%%
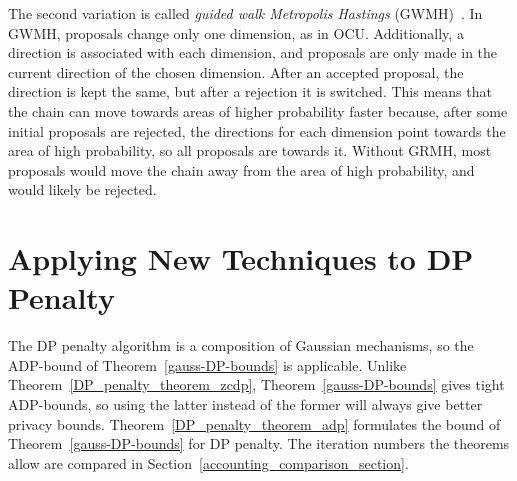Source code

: \documentclass[english,twoside,openright]{HYgraduMLDS}
\begin{document}
The second variation is called \emph{guided walk Metropolis Hastings}
(GWMH)~\cite{YildirimE19}.
In GWMH, proposals change only one dimension, as in OCU. Additionally, a direction
is associated with each dimension, and proposals are only made in the current
direction of the chosen dimension. After an accepted proposal, the direction is
kept the same, but after a rejection it is switched. This means that the chain can
move towards areas of higher probability faster because, after some initial
proposals are rejected, the directions for each dimension point towards the
area of high probability, so all proposals are towards it. Without GRMH, most
proposals would move the chain away from the area of high probability, and
would likely be rejected.

\section{Applying New Techniques to DP Penalty}\label{dp_penalty_adp_section}

The DP penalty algorithm is a composition of Gaussian mechanisms, so
the ADP-bound of Theorem~\ref{gauss-DP-bounds} is applicable. Unlike
Theorem~\ref{DP_penalty_theorem_zcdp}, Theorem~\ref{gauss-DP-bounds}
gives tight ADP-bounds, so using the latter instead of the former will
always give better privacy bounds. Theorem~\ref{DP_penalty_theorem_adp}
formulates the bound of Theorem~\ref{gauss-DP-bounds} for DP penalty.
The iteration numbers the theorems allow are compared in
Section~\ref{accounting_comparison_section}.
\end{document}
%%
The answer should consist of all the records, duplicated exactly, with no images included.

Response
Source code

: \documentclass[english,twoside,openright]{HYgraduMLDS}
\begin{document}
The second variation is called \emph{guided walk Metropolis Hastings}
(GWMH)~\cite{YildirimE19}.
In GWMH, proposals change only one dimension, as in OCU. Additionally, a direction
is associated with each dimension, and proposals are only made in the current
direction of the chosen dimension. After an accepted proposal, the direction is
kept the same, but after a rejection it is switched. This means that the chain can
move towards areas of higher probability faster because, after some initial
proposals are rejected, the directions for each dimension point towards the
area of high probability, so all proposals are towards it. Without GRMH, most
proposals would move the chain away from the area of high probability, and
would likely be rejected.

\section{Applying New Techniques to DP Penalty}\label{dp_penalty_adp_section}

The DP penalty algorithm is a composition of Gaussian mechanisms, so
the ADP-bound of Theorem~\ref{gauss-DP-bounds} is applicable. Unlike
Theorem~\ref{DP_penalty_theorem_zcdp}, Theorem~\ref{gauss-DP-bounds}
gives tight ADP-bounds, so using the latter instead of the former will
always give better privacy bounds. Theorem~\ref{DP_penalty_theorem_adp}
formulates the bound of Theorem~\ref{gauss-DP-bounds} for DP penalty.
The iteration numbers the theorems allow are compared in
Section~\ref{accounting_comparison_section}.
\end{document}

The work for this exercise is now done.